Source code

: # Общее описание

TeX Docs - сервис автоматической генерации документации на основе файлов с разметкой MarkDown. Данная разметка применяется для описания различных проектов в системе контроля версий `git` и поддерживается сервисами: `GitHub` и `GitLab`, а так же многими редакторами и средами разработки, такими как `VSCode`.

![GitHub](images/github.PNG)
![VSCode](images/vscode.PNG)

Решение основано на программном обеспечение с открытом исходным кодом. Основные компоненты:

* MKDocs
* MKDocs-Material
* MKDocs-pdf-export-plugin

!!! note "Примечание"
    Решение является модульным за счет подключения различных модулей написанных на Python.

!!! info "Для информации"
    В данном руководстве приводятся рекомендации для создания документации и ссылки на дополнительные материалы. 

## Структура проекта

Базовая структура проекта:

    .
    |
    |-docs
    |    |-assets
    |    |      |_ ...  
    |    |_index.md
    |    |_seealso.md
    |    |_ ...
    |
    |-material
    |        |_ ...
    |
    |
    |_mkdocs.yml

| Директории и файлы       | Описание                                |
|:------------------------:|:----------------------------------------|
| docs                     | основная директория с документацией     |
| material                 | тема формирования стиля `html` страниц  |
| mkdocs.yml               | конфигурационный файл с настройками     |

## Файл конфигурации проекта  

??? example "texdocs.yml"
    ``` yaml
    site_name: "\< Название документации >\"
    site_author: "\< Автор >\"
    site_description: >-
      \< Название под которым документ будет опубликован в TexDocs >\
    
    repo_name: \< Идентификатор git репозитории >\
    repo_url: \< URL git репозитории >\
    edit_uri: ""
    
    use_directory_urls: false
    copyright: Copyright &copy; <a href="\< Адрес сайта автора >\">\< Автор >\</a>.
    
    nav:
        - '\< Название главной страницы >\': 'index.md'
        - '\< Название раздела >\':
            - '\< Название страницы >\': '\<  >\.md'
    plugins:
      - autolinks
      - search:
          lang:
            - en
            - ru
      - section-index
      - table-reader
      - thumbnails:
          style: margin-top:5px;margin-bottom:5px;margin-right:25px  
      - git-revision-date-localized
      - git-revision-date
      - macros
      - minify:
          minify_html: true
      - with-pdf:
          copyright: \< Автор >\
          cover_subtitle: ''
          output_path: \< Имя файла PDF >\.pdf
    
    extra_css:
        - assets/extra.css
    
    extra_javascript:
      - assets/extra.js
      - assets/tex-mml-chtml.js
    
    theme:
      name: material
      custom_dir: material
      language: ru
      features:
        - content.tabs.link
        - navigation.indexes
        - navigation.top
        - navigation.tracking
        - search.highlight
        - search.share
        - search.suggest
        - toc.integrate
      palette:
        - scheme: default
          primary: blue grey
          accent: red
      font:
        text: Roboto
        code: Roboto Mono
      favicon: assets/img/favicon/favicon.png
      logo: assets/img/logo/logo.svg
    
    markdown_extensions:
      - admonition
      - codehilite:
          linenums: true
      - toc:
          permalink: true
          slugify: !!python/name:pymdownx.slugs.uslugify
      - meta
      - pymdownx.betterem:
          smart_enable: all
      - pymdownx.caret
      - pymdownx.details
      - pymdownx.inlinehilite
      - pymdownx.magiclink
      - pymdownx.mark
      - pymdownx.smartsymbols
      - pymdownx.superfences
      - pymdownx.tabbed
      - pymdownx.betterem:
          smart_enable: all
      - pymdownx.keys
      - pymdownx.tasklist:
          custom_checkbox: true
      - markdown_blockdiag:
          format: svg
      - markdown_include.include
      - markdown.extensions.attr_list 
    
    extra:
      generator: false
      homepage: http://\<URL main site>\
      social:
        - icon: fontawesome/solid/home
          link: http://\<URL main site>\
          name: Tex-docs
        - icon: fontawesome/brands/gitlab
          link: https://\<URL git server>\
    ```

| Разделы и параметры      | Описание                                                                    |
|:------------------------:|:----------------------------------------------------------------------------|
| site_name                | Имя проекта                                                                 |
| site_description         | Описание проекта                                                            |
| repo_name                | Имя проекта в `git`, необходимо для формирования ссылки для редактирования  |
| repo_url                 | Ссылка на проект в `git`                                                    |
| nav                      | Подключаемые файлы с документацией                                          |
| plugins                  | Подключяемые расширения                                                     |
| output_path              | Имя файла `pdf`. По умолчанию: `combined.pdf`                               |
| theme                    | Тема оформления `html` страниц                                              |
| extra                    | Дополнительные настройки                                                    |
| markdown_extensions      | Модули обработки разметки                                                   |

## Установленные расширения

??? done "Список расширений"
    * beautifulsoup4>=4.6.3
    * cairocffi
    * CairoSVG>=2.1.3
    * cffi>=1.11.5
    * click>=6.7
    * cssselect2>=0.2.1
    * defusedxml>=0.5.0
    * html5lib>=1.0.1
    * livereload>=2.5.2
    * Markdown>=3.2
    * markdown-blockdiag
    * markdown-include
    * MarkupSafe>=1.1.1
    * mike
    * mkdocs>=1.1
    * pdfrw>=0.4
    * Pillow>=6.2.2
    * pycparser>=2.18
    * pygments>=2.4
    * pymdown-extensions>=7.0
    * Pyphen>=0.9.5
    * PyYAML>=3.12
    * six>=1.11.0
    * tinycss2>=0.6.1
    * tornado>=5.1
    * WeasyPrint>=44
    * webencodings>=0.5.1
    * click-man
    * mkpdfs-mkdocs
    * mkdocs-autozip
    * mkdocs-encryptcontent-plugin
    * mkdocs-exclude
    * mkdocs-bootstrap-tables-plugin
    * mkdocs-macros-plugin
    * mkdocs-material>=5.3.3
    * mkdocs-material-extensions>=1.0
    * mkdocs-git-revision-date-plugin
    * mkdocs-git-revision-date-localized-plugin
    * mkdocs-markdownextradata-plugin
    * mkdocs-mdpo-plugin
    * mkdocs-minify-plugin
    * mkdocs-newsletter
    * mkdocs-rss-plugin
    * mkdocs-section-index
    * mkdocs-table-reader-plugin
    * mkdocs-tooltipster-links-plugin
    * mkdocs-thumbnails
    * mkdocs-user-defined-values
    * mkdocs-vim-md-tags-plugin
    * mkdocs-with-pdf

» How to complete this task: Extract every line from the records above that contains the word "fontawesome".

» Response to the task:
        - icon: fontawesome/solid/home
        - icon: fontawesome/brands/gitlab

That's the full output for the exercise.